Watch Senior Economist David Macdonald's March 24 testimony at the House of Commons Standing Committee on Finance here. (Starts at 15:44:45)
I’d like to thank the committee for the invitation to speak to you today on the pressing issue of inflation. While there were clear inflation pressures in late 2021, the situation has gotten much worse with the Russian invasion of Ukraine. Despite this, there are four main drivers of the higher Consumer Price Index. I’d like to examine each in turn and then move to what the federal government might be able to do to address these pressures.
The four main drivers of inflation that have both seen large increases in the past year and represent relatively large proportion of the consumer basket are:
- Homeowner replacement costs—house purchase prices
- Purchase of cars and trucks
- Gasoline and home heating oil
- Food—particularly meat
On the first item of home purchase prices, there has been an Incredible increase in house prices since the start of the pandemic due to several factors, not least of which is record low interest rates. Recently, this has led to overwhelming investor interest. Investors now make up quarter of all new mortgage loans in major markets.
It's worth pointing out that sky-high home prices are not due to lack of new houses. In fact, over the past four years we’ve built more new homes than we’ve created new families. Also there is no simple one home per family rule. With investors buying a quarter of all homes, there could never be sufficient supply as investors scoop up second, third and fourth properties.
The federal government didn’t cause this problem but it's likely the area where federal government can have most impact. Recent federal housing affordability measures have often focused on providing homebuyers with options for more leverage: The Canadian Mortgage and Housing Corporation's (CMHC) shared equity mortgage or tax breaks for first-time home buyers simply drives up prices further. At this point, the focus should be on investors, whether foreign or domestic, with the goal of changing expectations about the market. This isn’t a problem of fundamentals, it’s a problem of market psychology.
The Office of the Superintendent of Financial Institutions (OSFI) and CMHC have plenty of tools available to tamp down investor demand and moderate prices as a result. Requiring ever higher downpayments for investment properties would be a good first step. Increasing the down payment from 20% to 30% on first investment properties and then requiring an additional 10% down for every additional investment property would send a strong signal. CMHC should also limit borrowed money as a means of downpayments (for example, Home Equity Lines of credit from existing properties). More transparency in biding and inspections can help, but will have a limited impact on prices in the short term.

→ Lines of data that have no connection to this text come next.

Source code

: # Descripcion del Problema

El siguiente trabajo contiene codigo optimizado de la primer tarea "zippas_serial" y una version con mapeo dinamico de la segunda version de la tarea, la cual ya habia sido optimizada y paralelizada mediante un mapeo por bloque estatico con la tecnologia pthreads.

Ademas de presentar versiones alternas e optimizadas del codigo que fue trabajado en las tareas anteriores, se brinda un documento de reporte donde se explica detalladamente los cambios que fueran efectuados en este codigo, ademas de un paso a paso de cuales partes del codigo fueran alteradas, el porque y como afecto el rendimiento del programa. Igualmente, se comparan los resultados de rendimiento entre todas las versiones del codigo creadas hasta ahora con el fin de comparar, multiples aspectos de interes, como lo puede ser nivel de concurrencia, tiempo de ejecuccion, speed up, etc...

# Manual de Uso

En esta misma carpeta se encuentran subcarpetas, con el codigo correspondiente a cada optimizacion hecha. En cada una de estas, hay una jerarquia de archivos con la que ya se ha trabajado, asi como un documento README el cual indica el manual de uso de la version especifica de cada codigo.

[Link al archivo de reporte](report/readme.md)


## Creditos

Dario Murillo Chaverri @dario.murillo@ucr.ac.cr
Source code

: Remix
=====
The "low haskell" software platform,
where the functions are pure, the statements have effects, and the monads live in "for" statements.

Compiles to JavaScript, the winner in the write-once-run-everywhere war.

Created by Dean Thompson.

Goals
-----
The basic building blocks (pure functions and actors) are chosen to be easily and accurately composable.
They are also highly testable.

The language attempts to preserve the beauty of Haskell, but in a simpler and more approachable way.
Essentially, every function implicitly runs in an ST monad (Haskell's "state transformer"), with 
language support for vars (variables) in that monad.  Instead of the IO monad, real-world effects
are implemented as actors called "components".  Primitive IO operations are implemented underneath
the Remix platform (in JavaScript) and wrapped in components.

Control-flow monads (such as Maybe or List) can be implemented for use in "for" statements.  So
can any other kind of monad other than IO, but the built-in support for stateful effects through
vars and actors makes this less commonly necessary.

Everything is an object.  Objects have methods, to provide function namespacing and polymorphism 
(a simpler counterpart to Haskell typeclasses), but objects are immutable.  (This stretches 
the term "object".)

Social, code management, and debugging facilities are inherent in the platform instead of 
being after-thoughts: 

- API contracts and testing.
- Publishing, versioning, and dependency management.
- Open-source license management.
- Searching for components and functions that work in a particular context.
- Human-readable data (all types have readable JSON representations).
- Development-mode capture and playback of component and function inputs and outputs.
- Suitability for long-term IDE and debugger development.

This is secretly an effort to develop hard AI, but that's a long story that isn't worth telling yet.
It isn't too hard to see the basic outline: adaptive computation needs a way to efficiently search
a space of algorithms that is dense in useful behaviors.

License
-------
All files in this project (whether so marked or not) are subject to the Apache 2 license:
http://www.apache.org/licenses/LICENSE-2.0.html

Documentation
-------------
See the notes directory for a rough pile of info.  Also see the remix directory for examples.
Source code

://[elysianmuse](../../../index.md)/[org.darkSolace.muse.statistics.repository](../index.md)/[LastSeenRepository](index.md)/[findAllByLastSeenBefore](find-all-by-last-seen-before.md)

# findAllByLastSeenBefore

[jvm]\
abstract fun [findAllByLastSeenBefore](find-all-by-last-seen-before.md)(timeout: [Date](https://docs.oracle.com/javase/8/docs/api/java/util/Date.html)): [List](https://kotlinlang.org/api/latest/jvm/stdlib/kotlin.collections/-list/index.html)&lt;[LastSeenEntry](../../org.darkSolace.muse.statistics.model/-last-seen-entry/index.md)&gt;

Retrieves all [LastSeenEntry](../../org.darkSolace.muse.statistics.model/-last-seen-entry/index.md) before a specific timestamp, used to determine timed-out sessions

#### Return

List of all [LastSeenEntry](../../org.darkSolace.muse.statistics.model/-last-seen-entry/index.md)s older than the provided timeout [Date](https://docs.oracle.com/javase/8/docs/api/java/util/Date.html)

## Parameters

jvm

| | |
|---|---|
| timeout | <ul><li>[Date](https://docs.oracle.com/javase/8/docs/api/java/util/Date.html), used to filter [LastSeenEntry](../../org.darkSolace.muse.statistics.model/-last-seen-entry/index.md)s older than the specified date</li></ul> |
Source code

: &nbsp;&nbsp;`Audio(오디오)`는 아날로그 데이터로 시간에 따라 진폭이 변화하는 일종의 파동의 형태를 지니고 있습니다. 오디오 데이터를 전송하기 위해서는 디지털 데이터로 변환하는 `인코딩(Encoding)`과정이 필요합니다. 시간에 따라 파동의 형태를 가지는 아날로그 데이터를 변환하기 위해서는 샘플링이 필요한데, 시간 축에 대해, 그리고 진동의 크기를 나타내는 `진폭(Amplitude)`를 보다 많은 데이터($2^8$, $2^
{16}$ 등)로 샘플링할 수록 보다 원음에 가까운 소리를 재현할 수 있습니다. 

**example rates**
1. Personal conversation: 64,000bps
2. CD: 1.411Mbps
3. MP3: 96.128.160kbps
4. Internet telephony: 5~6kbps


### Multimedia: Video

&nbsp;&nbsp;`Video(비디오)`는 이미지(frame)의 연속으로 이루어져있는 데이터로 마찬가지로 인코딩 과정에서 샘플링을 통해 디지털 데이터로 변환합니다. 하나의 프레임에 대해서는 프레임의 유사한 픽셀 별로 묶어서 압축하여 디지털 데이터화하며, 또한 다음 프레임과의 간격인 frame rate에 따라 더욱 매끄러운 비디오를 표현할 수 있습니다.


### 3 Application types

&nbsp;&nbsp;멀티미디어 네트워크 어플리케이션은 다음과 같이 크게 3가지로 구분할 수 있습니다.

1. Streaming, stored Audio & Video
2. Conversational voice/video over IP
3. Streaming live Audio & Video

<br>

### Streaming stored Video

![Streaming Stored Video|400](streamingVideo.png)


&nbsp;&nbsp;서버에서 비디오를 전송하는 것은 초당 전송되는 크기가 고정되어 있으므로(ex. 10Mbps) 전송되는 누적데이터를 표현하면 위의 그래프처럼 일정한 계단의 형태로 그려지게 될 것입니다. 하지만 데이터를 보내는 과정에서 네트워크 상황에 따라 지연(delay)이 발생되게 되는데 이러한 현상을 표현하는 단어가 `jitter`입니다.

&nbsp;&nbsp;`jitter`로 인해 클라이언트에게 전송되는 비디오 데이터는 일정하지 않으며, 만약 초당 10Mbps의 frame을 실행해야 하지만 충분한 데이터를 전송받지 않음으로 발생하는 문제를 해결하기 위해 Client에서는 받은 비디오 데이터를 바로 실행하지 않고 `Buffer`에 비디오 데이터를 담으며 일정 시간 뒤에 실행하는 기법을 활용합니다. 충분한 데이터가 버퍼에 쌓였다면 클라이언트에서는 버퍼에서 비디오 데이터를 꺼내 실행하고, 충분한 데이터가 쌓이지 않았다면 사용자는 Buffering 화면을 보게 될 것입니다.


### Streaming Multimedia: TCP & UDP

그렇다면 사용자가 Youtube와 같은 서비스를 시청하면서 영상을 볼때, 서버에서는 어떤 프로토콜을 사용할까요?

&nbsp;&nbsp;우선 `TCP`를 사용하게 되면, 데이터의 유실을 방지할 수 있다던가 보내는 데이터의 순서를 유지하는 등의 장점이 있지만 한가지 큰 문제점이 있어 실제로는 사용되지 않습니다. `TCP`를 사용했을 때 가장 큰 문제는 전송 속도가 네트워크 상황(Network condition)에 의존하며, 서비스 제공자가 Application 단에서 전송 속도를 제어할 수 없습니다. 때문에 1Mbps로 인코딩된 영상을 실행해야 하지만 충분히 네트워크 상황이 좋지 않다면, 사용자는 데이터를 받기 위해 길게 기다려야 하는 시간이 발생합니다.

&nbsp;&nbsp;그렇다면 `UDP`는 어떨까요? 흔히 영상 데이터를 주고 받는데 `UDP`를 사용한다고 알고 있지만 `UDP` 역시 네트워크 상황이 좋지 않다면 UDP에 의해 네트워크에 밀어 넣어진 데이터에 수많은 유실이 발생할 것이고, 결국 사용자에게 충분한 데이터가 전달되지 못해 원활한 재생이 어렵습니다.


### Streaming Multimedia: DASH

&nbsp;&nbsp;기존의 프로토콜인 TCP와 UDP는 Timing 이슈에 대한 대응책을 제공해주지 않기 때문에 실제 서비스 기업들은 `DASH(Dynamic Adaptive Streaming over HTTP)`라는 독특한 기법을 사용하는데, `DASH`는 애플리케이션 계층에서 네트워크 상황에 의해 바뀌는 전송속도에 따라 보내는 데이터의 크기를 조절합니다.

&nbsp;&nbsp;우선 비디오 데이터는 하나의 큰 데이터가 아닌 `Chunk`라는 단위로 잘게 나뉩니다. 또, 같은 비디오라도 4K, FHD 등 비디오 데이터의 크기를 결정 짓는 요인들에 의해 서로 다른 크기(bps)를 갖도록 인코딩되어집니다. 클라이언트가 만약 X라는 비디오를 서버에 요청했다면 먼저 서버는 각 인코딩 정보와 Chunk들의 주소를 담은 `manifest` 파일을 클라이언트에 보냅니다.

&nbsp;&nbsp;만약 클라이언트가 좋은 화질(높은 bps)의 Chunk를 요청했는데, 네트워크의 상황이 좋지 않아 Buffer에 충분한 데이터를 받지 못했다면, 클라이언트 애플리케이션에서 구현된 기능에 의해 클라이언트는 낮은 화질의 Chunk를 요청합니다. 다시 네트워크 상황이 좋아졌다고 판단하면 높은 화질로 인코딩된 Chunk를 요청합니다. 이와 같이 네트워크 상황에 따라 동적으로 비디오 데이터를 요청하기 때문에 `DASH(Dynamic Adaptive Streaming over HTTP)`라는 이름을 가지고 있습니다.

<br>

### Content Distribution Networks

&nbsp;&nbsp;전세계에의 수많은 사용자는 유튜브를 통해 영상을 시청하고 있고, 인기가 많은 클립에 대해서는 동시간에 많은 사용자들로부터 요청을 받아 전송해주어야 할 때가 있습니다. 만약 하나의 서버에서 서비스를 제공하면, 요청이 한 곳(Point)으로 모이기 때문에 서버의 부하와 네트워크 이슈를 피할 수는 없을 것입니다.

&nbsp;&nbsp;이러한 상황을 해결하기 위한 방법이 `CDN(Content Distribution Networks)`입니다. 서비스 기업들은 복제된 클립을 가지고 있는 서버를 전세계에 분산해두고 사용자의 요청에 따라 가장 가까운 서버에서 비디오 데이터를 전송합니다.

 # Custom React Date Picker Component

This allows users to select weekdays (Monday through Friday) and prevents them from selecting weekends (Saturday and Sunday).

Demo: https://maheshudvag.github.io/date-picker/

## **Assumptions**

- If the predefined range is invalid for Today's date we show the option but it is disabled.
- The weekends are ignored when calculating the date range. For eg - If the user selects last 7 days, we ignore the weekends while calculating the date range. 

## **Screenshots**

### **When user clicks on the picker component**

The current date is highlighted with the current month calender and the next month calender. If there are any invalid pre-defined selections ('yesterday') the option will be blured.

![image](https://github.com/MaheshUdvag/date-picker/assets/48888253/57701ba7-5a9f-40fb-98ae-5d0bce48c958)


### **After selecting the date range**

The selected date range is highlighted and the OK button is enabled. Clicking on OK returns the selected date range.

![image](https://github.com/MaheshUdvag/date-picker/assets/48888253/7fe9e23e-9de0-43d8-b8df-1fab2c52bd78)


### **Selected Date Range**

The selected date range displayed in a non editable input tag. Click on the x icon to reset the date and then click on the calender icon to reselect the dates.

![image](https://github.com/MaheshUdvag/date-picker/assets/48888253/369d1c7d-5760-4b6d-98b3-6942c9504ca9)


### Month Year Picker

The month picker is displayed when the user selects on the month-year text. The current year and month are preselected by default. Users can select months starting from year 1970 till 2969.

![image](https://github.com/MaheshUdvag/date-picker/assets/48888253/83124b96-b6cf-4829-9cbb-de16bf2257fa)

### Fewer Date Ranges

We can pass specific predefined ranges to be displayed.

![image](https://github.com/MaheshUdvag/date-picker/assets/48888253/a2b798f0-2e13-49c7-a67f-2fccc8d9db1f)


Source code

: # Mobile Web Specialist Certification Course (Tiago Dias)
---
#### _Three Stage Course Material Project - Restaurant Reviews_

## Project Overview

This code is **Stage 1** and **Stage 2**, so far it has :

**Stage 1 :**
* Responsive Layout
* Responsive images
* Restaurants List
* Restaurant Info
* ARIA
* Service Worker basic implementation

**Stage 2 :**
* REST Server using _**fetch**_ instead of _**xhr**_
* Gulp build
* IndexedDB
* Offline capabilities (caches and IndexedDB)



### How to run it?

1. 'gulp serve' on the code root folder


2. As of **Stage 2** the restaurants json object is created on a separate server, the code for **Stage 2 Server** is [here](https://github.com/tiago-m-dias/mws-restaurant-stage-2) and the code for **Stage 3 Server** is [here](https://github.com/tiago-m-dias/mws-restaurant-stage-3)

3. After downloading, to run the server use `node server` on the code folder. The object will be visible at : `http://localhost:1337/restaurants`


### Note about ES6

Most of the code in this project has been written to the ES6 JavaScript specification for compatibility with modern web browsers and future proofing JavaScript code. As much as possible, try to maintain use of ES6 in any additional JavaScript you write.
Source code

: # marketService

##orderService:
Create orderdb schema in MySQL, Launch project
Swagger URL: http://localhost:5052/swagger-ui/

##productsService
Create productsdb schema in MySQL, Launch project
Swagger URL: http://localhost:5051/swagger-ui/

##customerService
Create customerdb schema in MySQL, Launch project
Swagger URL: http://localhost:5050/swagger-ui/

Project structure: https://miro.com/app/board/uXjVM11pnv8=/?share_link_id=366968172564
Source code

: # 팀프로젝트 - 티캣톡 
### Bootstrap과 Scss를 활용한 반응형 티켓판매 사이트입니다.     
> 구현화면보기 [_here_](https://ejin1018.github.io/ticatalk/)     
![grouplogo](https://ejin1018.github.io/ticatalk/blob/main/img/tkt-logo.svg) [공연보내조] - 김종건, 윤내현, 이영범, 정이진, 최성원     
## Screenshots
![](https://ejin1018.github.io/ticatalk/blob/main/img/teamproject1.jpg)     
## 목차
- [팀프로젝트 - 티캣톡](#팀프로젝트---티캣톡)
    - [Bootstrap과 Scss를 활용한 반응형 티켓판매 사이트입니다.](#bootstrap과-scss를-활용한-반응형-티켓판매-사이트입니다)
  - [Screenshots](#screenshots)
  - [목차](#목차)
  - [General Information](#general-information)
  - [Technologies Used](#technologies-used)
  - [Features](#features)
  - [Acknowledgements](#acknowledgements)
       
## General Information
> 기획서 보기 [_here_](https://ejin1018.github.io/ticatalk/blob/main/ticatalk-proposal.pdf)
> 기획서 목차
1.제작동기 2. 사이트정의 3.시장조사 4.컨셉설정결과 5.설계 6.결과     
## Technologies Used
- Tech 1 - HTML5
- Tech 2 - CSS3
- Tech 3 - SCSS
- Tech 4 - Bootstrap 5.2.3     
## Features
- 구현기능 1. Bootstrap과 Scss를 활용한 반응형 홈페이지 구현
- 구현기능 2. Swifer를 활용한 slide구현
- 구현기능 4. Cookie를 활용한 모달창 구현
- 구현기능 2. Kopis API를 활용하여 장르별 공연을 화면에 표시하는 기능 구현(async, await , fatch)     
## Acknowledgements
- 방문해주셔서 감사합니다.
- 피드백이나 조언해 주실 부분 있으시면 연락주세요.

The second driver of prices is gasoline and home heating oil. The war in Ukraine is having an immediate impact in this area. Obviously, the federal government doesn’t control international oil prices nor did it cause these prices to increase—the Russian invasion did. There are some steps in the short, medium and long term that could help here. In the short term, the oil price boom will lead to record profit profits in the oil sands. However, an extraordinary profits tax on Canadian oil and gas producers recycled into a transfer for low-income households could offset the impact of higher gasoline prices. In the medium term, we should accelerate the shift away from gasoline for personal vehicles. Unfortunately, long wait lists for electric vehicles and the fact that key battery metals like nickel and palladium come from Russia make this more of a medium-term goal. Long term, we need to kick carbon out of our economy so its variable prices stop affecting the entire transportation supply chain of goods. We need to do it to combat climate change, but it also makes us far less dependent on despotic regimes the world over.
The third category of high cars and truck prices is related to supply chain issues and poor purchasing decisions early in the pandemic by automakers, particularly of cancelling microchip orders. This is an international problem and isn’t unique to Canada. In the fall, production was resuming but border disruptions since then, along with key inputs coming from Russia, threaten to prolong higher prices here.
The fourth category driving inflation is food prices and particularly high meat prices. In part, this is related to the drought last summer in the Prairies. However, there is also heavy market concentration, with only three plants in the country processing 90% of all Canadian beef. In fact, one of those companies cite high beef prices as a reason for its record profits in 2021. Not only are companies passing on higher prices to consumers, they’re adding an additional margin to pad their profits. Unfortunately, there will likely be a further impact of the war in Ukraine via higher wheat and fertilizer costs on food prices, although this impact will take longer to materialize.
In conclusion, several of the key drivers of higher prices are international and unrelated to government policy. Ever-increasing home prices are a distinctly domestic issue and the federal government could address these increases by cutting investors out of the market. While oil prices are international, our reliance on gasoline to fuel our transportation is not, all the more reason to move to a carbon neutral future in Canada.
*These remarks were edited for clarity.